Ada kesamaan pandangan antara Arab dan Nazi. Arab menganggap Inggris dan Prancis, yang menjadi penguasa di kawasan regional Arab pasca-Perjanjian Versailles, sebagai penjajah. Sedangkan Nazi membenci liberalisme yang diusung Inggris dan Prancis. Mayoritas Arab maupun Nazi anti-Yahudi. Keduanya juga mempunyai gagasan persatuan global. Klop.
Baca juga: Laskar Muslim Hitler di Afrika Utara
Mohammad Amin al-Husseini menjembatani kedua pihak. Dia berasal dari klan Al-Husayni, yang terdiri dari orang-orang kaya pemilik tanah di selatan Palestina. Tak heran jika sebagin besar anggota klan itu menjadi walikota Yerussalem dan penentang Zionisme, termasuk ayah al-Husseine: Tahir al-Husseini.
Lulus dari studi di Universitas Al Azhar, Kairo, dan Sekolah Administrasi Istanbul, Turki, pada 1920 al-Husseini mulai aktif dalam gerakan kemerdekaan Palestina dari Inggris sambil menjadi jurnalis. Dia juga pernah menjadi serdadu Ottoman Turki Usmani pada Perang Dunia I.

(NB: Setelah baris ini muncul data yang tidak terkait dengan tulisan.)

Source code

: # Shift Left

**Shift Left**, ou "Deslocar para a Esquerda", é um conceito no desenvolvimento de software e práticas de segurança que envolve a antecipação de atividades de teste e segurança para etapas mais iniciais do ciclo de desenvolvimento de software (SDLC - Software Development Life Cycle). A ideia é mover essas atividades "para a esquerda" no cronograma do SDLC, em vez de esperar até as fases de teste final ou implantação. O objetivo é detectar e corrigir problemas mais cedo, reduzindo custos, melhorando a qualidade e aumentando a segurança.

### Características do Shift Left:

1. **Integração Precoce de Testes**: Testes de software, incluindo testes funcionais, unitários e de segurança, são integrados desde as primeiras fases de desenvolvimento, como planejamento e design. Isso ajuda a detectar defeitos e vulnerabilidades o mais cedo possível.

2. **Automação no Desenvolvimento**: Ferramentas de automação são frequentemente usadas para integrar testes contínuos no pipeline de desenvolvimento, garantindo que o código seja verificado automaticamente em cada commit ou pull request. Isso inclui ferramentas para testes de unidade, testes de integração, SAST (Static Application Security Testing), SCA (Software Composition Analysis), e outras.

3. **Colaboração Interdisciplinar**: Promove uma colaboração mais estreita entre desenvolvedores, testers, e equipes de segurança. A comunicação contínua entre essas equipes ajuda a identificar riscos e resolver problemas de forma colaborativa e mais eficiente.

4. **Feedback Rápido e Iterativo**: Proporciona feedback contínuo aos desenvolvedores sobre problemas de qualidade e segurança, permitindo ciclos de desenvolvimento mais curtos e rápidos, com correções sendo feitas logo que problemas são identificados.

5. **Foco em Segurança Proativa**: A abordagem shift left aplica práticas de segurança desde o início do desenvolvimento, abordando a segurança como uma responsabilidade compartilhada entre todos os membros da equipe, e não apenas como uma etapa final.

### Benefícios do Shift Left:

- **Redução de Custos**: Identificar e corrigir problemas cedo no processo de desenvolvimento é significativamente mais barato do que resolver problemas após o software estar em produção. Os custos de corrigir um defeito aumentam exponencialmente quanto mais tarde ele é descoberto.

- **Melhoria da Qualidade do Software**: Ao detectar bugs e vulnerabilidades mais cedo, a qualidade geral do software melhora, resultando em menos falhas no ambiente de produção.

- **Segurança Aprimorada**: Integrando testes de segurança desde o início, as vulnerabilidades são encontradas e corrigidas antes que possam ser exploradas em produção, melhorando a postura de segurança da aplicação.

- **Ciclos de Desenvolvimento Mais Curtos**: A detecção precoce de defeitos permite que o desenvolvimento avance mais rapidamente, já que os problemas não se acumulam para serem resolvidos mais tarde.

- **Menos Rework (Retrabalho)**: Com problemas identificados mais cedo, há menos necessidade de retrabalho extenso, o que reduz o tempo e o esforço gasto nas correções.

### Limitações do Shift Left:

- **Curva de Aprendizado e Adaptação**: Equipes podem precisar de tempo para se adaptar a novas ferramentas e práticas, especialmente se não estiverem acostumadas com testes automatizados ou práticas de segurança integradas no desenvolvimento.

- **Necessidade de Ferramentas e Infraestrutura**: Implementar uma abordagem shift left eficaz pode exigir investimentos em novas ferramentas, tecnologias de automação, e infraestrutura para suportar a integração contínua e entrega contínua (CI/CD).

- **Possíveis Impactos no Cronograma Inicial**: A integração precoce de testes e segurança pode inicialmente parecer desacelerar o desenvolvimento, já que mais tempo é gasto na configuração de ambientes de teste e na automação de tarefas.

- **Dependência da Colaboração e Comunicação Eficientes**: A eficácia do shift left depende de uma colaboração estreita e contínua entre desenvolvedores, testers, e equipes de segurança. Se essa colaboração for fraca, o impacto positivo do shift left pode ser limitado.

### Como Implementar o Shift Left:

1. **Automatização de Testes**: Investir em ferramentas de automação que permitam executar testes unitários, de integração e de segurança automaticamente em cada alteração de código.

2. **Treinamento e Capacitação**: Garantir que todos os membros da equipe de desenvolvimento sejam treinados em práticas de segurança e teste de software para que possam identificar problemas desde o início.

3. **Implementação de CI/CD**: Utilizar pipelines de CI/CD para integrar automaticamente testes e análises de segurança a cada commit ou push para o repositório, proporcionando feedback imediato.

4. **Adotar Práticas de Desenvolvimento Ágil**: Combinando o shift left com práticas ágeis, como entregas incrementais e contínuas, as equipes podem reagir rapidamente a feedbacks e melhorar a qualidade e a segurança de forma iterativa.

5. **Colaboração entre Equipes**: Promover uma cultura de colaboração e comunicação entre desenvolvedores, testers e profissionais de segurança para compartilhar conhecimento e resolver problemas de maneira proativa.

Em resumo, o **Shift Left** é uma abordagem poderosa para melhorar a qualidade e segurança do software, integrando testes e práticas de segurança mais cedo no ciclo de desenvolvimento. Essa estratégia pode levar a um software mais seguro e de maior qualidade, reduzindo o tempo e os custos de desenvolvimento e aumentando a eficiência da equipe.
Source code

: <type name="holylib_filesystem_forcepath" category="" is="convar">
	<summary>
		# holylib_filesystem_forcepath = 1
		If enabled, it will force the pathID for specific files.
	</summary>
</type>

“Sepanjang tahun-tahun perkembangan masa mudanya, dia mulai meneguhkan pandangan fundamental Pan-Arab yang memperhatikan otonomi bukan hanya untuk Palestina tapi juga Semenanjung Arab,” tulis Allan Bogle dalam “Haj Amin al-Husseini and Nazi Racial Policies in the Arab World” yang dimuat hubpages.com.
Pada 1921, al-Husseini diangkat menjadi Mufti Agung Yerusalem oleh Komisi Tinggi Inggris Sir Herbert Samuel dan setahun kemudian menjadi ketua Dewan Tertinggi Muslim bentukan Samuel. Namanya kian diperhitungkan ketika terjadi protes dan serangan terhadap otoritas Inggris dan Yahudi Palestina.
Baca juga: Perang Teluk Hitler
Ketertarikan al-Hussein terhadap Nazi muncul ketika Hitler mulai berkuasa di Jerman pada 1933. Tapi kontak langsungnya dengan Jerman terjalin tiga tahun kemudian. Nazi mengirim utusan Francois Genoud, yang dikenal sebagai seorang bankir Swiss di tubuh Third Reich dan anggota kehormatan pasukan elit Nazi Waffen SS, ke Palestina. Setahun kemudian Hauptschanfuehrer SS Nazi Adolf Eichmann dan asistennya Oberscherfuehrer H. Hagen mengunjunginya di Palestina. Selain berbincang mengenai Yahudi, al-Husseini resmi menjadi penyandang dana dan pembantu militer dalam merangkul sumber-sumber Arab.
“Selama perang, Genoud memberi bantuan kepada al-Husseini dan pemerintah Muslim-Nazi –yang bermarkas di Berlin– di pengasingannya dan secara finansial mendukung kampanye propaganda anti-Yahudi al-Husseini,” tulis Chuck Morse dalam The Nazi Connection to Islamic Terrorism: Adolf Hitler and Haj Amin Al-Husseini.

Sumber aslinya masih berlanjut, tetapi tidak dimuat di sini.